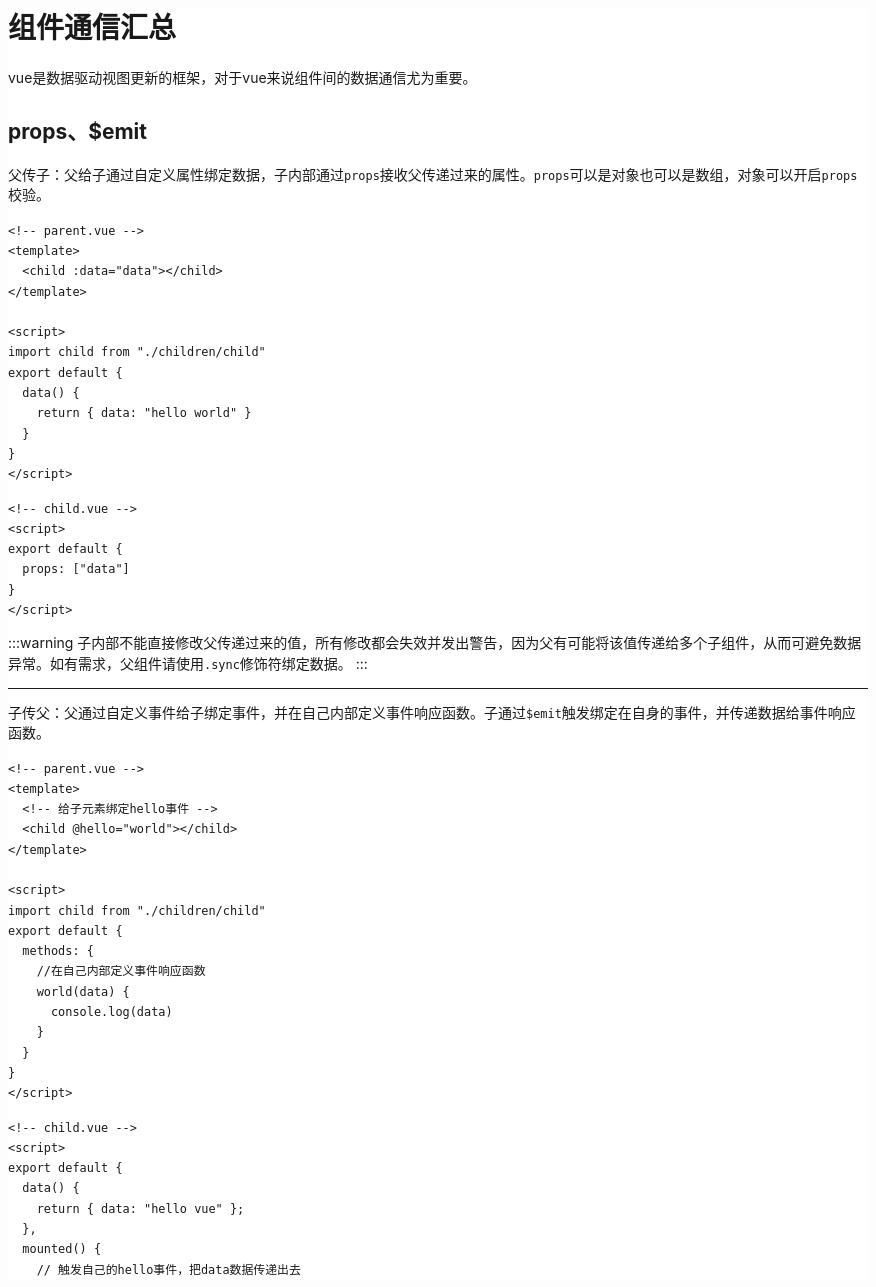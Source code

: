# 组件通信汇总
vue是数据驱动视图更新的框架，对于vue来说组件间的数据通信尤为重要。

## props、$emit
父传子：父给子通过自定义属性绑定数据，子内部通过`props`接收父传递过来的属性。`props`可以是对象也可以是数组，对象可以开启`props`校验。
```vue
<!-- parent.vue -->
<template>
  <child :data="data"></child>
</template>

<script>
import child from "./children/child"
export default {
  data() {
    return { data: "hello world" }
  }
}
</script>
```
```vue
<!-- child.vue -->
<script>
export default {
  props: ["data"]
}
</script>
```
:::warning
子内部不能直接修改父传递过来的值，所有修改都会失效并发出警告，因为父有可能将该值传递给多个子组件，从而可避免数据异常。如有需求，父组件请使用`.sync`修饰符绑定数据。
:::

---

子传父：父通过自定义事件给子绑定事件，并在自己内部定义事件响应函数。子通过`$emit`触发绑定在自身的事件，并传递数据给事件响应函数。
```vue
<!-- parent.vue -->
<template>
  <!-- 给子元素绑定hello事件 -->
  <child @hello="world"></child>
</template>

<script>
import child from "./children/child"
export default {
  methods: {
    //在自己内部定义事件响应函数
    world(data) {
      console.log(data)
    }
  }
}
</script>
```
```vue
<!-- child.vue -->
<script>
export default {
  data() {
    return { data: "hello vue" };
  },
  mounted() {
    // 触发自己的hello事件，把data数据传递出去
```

* * *

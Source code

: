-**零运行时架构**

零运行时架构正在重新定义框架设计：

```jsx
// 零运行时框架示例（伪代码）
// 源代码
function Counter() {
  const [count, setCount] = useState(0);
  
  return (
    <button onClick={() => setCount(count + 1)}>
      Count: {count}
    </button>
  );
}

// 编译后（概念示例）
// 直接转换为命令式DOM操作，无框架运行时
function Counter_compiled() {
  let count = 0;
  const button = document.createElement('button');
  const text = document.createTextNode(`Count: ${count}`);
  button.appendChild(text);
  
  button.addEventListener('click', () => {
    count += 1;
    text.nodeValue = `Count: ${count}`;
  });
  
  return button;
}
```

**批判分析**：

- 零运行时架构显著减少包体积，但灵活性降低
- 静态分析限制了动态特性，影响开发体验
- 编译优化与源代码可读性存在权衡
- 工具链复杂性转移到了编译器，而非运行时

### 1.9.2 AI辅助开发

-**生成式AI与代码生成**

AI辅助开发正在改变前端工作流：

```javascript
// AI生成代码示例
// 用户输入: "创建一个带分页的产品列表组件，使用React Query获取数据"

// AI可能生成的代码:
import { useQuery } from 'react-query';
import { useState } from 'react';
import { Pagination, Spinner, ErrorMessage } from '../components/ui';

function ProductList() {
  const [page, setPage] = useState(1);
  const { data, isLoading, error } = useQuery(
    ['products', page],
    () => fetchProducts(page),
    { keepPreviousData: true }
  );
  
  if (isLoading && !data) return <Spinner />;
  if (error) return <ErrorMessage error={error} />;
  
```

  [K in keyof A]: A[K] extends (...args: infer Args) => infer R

---

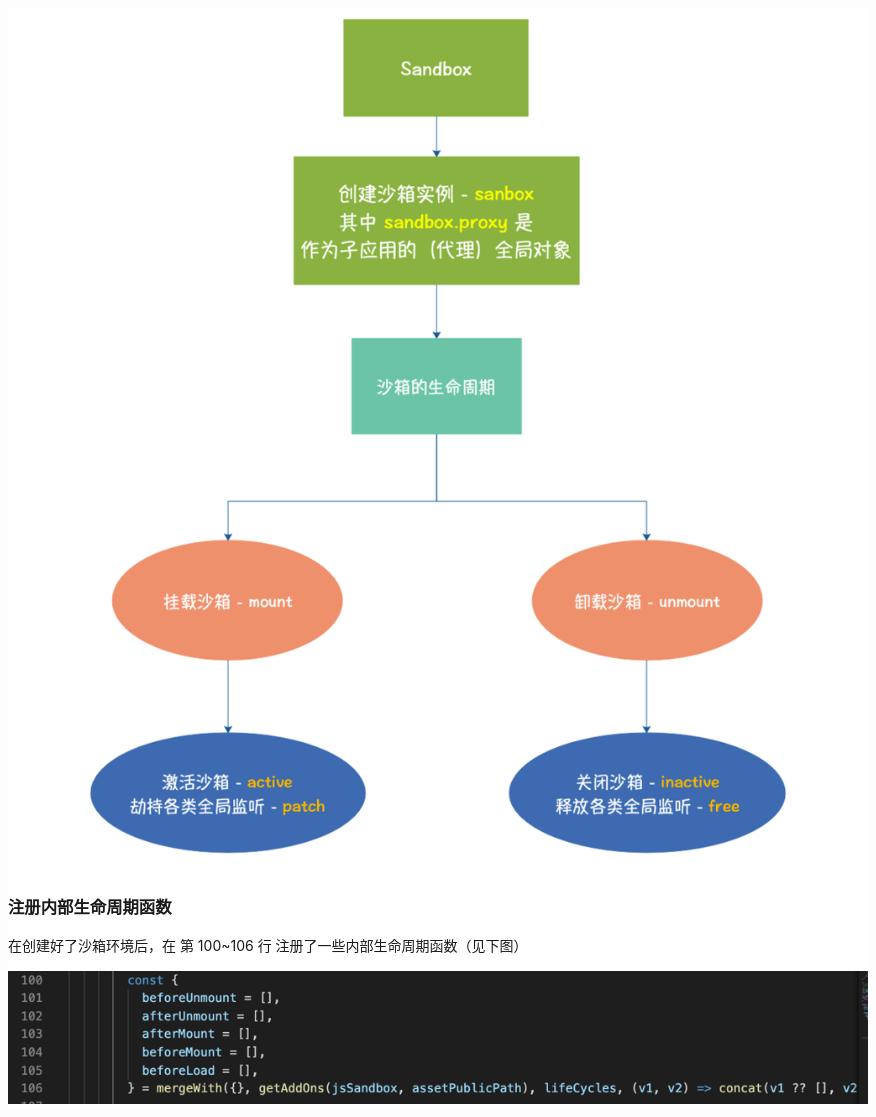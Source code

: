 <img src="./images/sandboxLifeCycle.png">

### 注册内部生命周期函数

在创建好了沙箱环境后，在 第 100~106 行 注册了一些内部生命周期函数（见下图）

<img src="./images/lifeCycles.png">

▸ WHAT IS EXPECTED:
Every line in the data that holds the string "useQuery" should be returned.

▸ THE COMPLETED TASK:
import { useQuery } from 'react-query';
  const { data, isLoading, error } = useQuery(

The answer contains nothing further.